WORK ORDER
From the entries, filter out every line that lacks "https" and copy the rest.

DATA FOR PROCESSING
++++

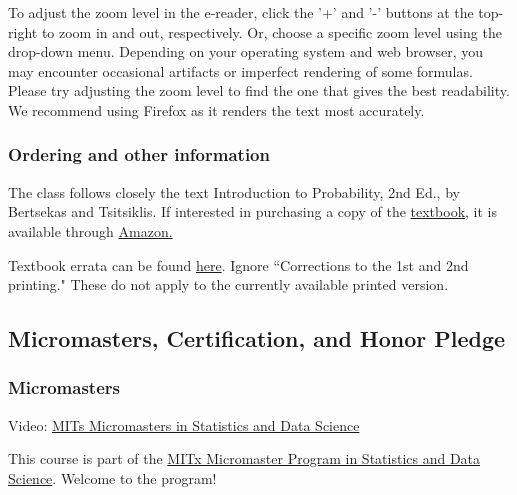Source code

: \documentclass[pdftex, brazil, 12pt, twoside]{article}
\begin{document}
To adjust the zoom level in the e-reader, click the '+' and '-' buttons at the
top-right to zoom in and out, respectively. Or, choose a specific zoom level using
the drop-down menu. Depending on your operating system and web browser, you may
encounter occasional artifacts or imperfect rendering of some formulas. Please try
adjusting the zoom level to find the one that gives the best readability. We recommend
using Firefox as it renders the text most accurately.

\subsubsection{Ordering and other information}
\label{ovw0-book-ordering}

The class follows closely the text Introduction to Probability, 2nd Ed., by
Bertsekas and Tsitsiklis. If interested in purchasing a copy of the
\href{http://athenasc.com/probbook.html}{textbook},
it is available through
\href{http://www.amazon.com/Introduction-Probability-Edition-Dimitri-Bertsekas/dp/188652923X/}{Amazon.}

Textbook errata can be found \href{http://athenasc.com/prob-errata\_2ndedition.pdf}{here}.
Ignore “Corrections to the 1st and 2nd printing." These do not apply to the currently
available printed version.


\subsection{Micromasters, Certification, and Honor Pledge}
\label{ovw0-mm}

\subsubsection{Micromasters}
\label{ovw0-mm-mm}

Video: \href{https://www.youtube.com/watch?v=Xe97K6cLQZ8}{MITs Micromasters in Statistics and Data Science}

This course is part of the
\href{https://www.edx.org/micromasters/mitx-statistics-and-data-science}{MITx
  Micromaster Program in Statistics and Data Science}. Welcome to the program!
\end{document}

++++

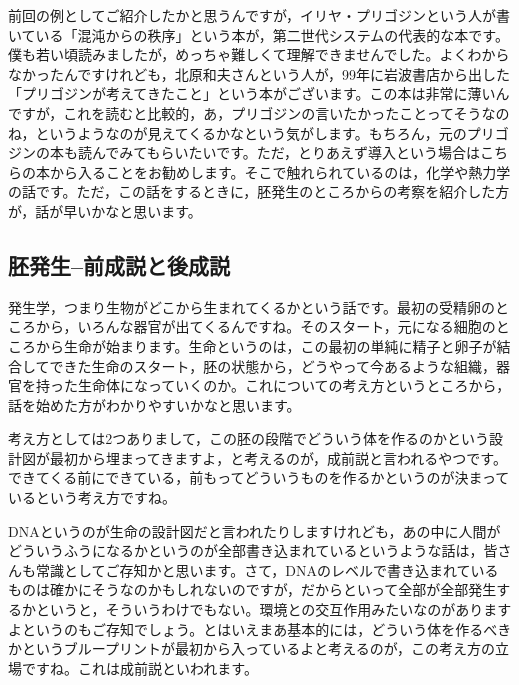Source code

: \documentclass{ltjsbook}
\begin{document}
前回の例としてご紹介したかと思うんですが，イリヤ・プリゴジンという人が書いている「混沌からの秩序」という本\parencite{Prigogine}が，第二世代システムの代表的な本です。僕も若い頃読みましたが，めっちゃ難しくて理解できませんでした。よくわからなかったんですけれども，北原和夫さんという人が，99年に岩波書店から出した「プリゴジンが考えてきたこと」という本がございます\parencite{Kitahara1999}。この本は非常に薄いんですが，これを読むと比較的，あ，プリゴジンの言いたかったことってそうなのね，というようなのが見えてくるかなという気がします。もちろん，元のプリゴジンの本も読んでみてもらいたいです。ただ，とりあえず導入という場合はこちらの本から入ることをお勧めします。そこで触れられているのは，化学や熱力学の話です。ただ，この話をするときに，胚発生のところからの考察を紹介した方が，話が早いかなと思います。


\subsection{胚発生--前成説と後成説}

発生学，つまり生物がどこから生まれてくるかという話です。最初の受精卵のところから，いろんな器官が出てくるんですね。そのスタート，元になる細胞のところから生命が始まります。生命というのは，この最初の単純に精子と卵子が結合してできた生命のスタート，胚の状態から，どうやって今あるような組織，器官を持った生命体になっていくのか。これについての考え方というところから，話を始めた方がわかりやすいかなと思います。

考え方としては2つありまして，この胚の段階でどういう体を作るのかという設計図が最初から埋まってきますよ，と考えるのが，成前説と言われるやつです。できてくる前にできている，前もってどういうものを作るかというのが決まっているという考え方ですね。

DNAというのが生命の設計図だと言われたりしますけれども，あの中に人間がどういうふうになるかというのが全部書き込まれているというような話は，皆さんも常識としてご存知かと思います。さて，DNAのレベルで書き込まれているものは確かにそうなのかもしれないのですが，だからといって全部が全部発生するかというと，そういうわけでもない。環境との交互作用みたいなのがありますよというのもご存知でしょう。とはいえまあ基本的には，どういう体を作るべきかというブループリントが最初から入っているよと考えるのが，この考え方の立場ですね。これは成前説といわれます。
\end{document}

++++

WRITTEN ANSWER
Video: \href{https://www.youtube.com/watch?v=Xe97K6cLQZ8}{MITs Micromasters in Statistics and Data Science}
\href{https://www.edx.org/micromasters/mitx-statistics-and-data-science}{MITx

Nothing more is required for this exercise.